PayPal Acquired a Company for $233 Million and It Leaked 1.6 Million Customer Records


In yet another data breach of the year, PayPal has admitted that it was an indirect victim of a security breach that resulted in the leak of over 1.6 million customers' data. The leak apparently happened through TIO networks - a company that PayPal recently acquired. TIO networks that runs a network of over 60,000 utility and bills payment kiosks across North America was acquired by Paypal earlier this year for $233 million.

PayPal first reported a potential breach on November 10 when it announced having suspended the operations of TIO network, but didn't provide any details. PayPal has now said it has "identified a potential compromise of personally identifiable information for approximately 1.6 million customers."

PayPal Issues $59M in Stock as part of iZettle Deal

A review of TIO’s network has identified a potential compromise of personally identifiable information for approximately 1.6 million customers. The PayPal platform is not impacted in any way, as the TIO systems are completely separate from the PayPal network, and PayPal’s customers’ data remains secure.

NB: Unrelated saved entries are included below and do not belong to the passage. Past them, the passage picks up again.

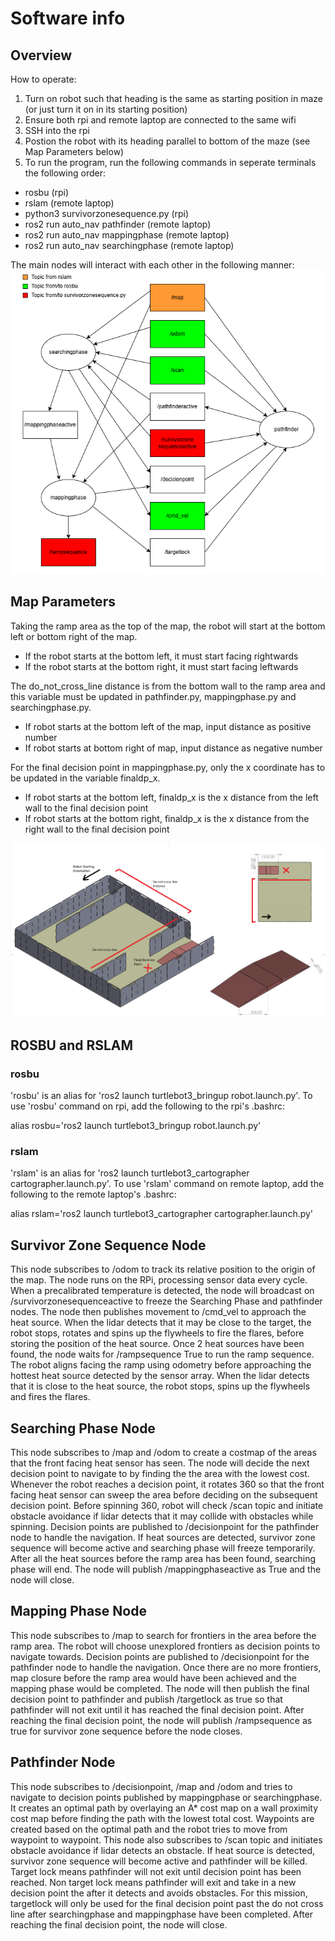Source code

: # Software info
## Overview
How to operate:
1. Turn on robot such that heading is the same as starting position in maze (or just turn it on in its starting position)
2. Ensure both rpi and remote laptop are connected to the same wifi
3. SSH into the rpi
4. Postion the robot with its heading parallel to bottom of the maze (see Map Parameters below)
5. To run the program, run the following commands in seperate terminals the following order:
- rosbu (rpi)
- rslam (remote laptop)
- python3 survivorzonesequence.py (rpi)
- ros2 run auto_nav pathfinder (remote laptop)
- ros2 run auto_nav mappingphase (remote laptop)
- ros2 run auto_nav searchingphase (remote laptop)

The main nodes will interact with each other in the following manner:
![RQT Graph 1](Pictures/RQTGraph1.png)

## Map Parameters
Taking the ramp area as the top of the map, the robot will start at the bottom left or bottom right of the map. 
- If the robot starts at the bottom left, it must start facing rightwards
- If the robot starts at the bottom right, it must start facing leftwards

The do_not_cross_line distance is from the bottom wall to the ramp area and this variable must be updated in pathfinder.py, mappingphase.py and searchingphase.py. 
- If robot starts at the bottom left of the map, input distance as positive number
- If robot starts at bottom right of map, input distance as negative number

For the final decision point in mappingphase.py, only the x coordinate has to be updated in the variable finaldp_x.
- If robot starts at the bottom left, finaldp_x is the x distance from the left wall to the final decision point
- If robot starts at the bottom right, finaldp_x is the x distance from the right wall to the final decision point

![Example Map](Pictures/ExampleMap.png) 

## ROSBU and RSLAM
### rosbu
'rosbu' is an alias for 'ros2 launch turtlebot3_bringup robot.launch.py'. To use 'rosbu' command on rpi, add the following to the rpi's .bashrc:

alias rosbu='ros2 launch turtlebot3_bringup robot.launch.py'

### rslam
'rslam' is an alias for 'ros2 launch turtlebot3_cartographer cartographer.launch.py'. To use 'rslam' command on remote laptop, add the following to the remote laptop's .bashrc:

alias rslam='ros2 launch turtlebot3_cartographer cartographer.launch.py'

## Survivor Zone Sequence Node
This node subscribes to /odom to track its relative position to the origin of the map. The node runs on the RPi, processing sensor data every cycle. When a precalibrated temperature is detected, the node will broadcast on /survivorzonesequenceactive to freeze the Searching Phase and pathfinder nodes. The node then publishes movement to /cmd_vel to approach the heat source. When the lidar detects that it may be close to the target, the robot stops, rotates and spins up the flywheels to fire the flares, before storing the position of the heat source. Once 2 heat sources have been found, the node waits for /rampsequence True to run the ramp sequence. The robot aligns facing the ramp using odometry before approaching the hottest heat source detected by the sensor array. When the lidar detects that it is close to the heat source, the robot stops, spins up the flywheels and fires the flares.

## Searching Phase Node
This node subscribes to /map and /odom to create a costmap of the areas that the front facing heat sensor has seen. The node will decide the next decision point to navigate to by finding the the area with the lowest cost. Whenever the robot reaches a decision point, it rotates 360 so that the front facing heat sensor can sweep the area before deciding on the subsequent decision point. Before spinning 360, robot will check /scan topic and initiate obstacle avoidance if lidar detects that it may collide with obstacles while spinning. Decision points are published to /decisionpoint for the pathfinder node to handle the navigation. If heat sources are detected, survivor zone sequence will become active and searching phase will freeze temporarily. After all the heat sources before the ramp area has been found, searching phase will end. The node will publish /mappingphaseactive as True and the node will close.

## Mapping Phase Node
This node subscribes to /map to search for frontiers in the area before the ramp area. The robot will choose unexplored frontiers as decision points to navigate towards. Decision points are published to /decisionpoint for the pathfinder node to handle the navigation. Once there are no more frontiers, map closure before the ramp area would have been achieved and the mapping phase would be completed. The node will then publish the final decision point to pathfinder and publish /targetlock as true so that pathfinder will not exit until it has reached the final decision point. After reaching the final decision point, the node will publish /rampsequence as true for survivor zone sequence before the node closes.

## Pathfinder Node
This node subscribes to /decisionpoint, /map and /odom and tries to navigate to decision points published by mappingphase or searchingphase. It creates an optimal path by overlaying an A* cost map on a wall proximity cost map before finding the path with the lowest total cost. Waypoints are created based on the optimal path and the robot tries to move from waypoint to waypoint. This node also subscribes to /scan topic and initiates obstacle avoidance if lidar detects an obstacle. If heat source is detected, survivor zone sequence will become active and pathfinder will be killed. Target lock means pathfinder will not exit until decision point has been reached. Non target lock means pathfinder will exit and take in a new decision point the after it detects and avoids obstacles. For this mission, targetlock will only be used for the final decision point past the do not cross line after searchingphase and mappingphase have been completed. After reaching the final decision point, the node will close.
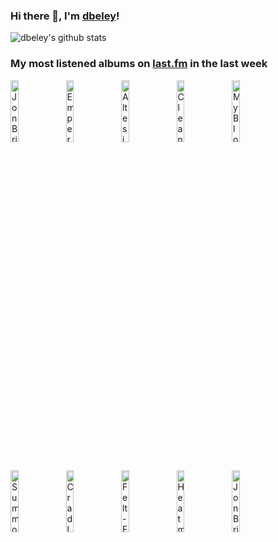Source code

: ### Hi there 👋, I'm [dbeley](https://dbeley.ovh/en)!

![dbeley's github stats](https://github-readme-stats.vercel.app/api?username=dbeley)

### My most listened albums on [last.fm](https://www.last.fm/user/d_beley) in the last week

[<img src='https://lastfm.freetls.fastly.net/i/u/300x300/2f5e69a453d0478b647602b9d5d96bdc.jpg' width='16%' height='16%' alt='Jon Brion - Le grand bain (Musique originale du film)'>](https://www.last.fm/music/jon%2bbrion/le%2bgrand%2bbain%2b%2528musique%2boriginale%2bdu%2bfilm%2529)&nbsp;
[<img src='https://lastfm.freetls.fastly.net/i/u/300x300/800225021bfc8c56a3b5ba086a6441aa.jpg' width='16%' height='16%' alt='Emperor - In the Nightside Eclipse'>](https://www.last.fm/music/emperor/in%2bthe%2bnightside%2beclipse)&nbsp;
[<img src='https://lastfm.freetls.fastly.net/i/u/300x300/ede4b04beda136f0b3d5b9cbe455d365.jpg' width='16%' height='16%' alt='Altesia - Embryo'>](https://www.last.fm/music/altesia/embryo)&nbsp;
[<img src='https://lastfm.freetls.fastly.net/i/u/300x300/46f9ef3c98664b9713beda8c926352a1.jpg' width='16%' height='16%' alt='Cleaners From Venus - Midnight Cleaners'>](https://www.last.fm/music/cleaners%2bfrom%2bvenus/midnight%2bcleaners)&nbsp;
[<img src='https://lastfm.freetls.fastly.net/i/u/300x300/3eeab4c8fbcf48bec87d1b47ce79b4da.png' width='16%' height='16%' alt='My Bloody Valentine - Tremolo'>](https://www.last.fm/music/my%2bbloody%2bvalentine/tremolo)&nbsp;
<br>
[<img src='https://lastfm.freetls.fastly.net/i/u/300x300/bf67a5cca1cabbccf63b9c6ff5eceb08.jpg' width='16%' height='16%' alt='Summoning - Dol Guldur'>](https://www.last.fm/music/summoning/dol%2bguldur)&nbsp;
[<img src='https://lastfm.freetls.fastly.net/i/u/300x300/0dad13de77d646c153e49c55424402f5.jpg' width='16%' height='16%' alt='Cradle of Filth - Dusk and Her Embrace'>](https://www.last.fm/music/cradle%2bof%2bfilth/dusk%2band%2bher%2bembrace)&nbsp;
[<img src='https://lastfm.freetls.fastly.net/i/u/300x300/a2bce88268aa4ede8e499ff832aab0c9.png' width='16%' height='16%' alt='Felt - Forever Breathes the Lonely Word'>](https://www.last.fm/music/felt/forever%2bbreathes%2bthe%2blonely%2bword)&nbsp;
[<img src='https://lastfm.freetls.fastly.net/i/u/300x300/91ebb2c588d389bc5e60a57e28b7d075.jpg' width='16%' height='16%' alt='Heatmiser - Mic City Sons'>](https://www.last.fm/music/heatmiser/mic%2bcity%2bsons)&nbsp;
[<img src='https://lastfm.freetls.fastly.net/i/u/300x300/08a5fc67457352d0c4c31e8ae63900f0.jpg' width='16%' height='16%' alt='Jon Brion - I Love Huckabees (Original Motion Picture Soundtrack)'>](https://www.last.fm/music/jon%2bbrion/i%2blove%2bhuckabees%2b%2528original%2bmotion%2bpicture%2bsoundtrack%2529)&nbsp;
<br>
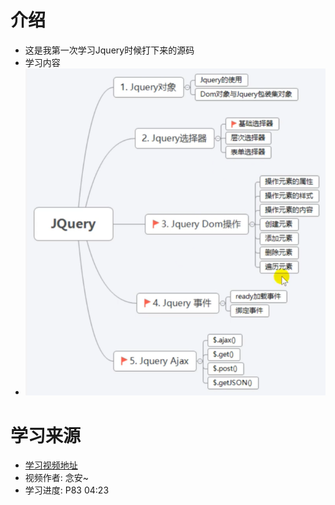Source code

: # 介绍
* 这是我第一次学习Jquery时候打下来的源码
* 学习内容
* ![jQuery学习框架图](/00-jQuery学习的内容框架.png)
# 学习来源
* [学习视频地址](https://www.bilibili.com/video/BV1G5411w7Yr?p=77)
* 视频作者: 念安~
* 学习进度: P83 04:23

In its own statement, TIO suggested that PayPal was reviewing TIO's systems following the July acquisition and "uncovered evidence of unauthorized access to TIO’s network, including locations that stored personal information of some of TIO’s customers and customers of TIO billers."

As the European General Data Protection Regulation (GDPR) looms, the companies will be required to notify clients within 72 hours or they could risk heavy fines in Europe. PayPal was quick to add that its own systems and clients remain unaffected and that it will directly notify affected victims. PayPal added:

TIO has also begun working with the companies it services to notify potentially affected individuals, and PayPal is working with a consumer credit reporting agency to provide free credit monitoring memberships. Individuals who are affected will be contacted directly and receive instructions to sign up for monitoring.

The company is currently in the process of notifying its clients that may have been affected by this breach. Customers have been offered free credit checks and identity theft insurance. TIO said at the moment, it "cannot provide a timeline for restoring bill payment services, and continues to recommend that you contact your biller to identify alternative ways to pay your bills."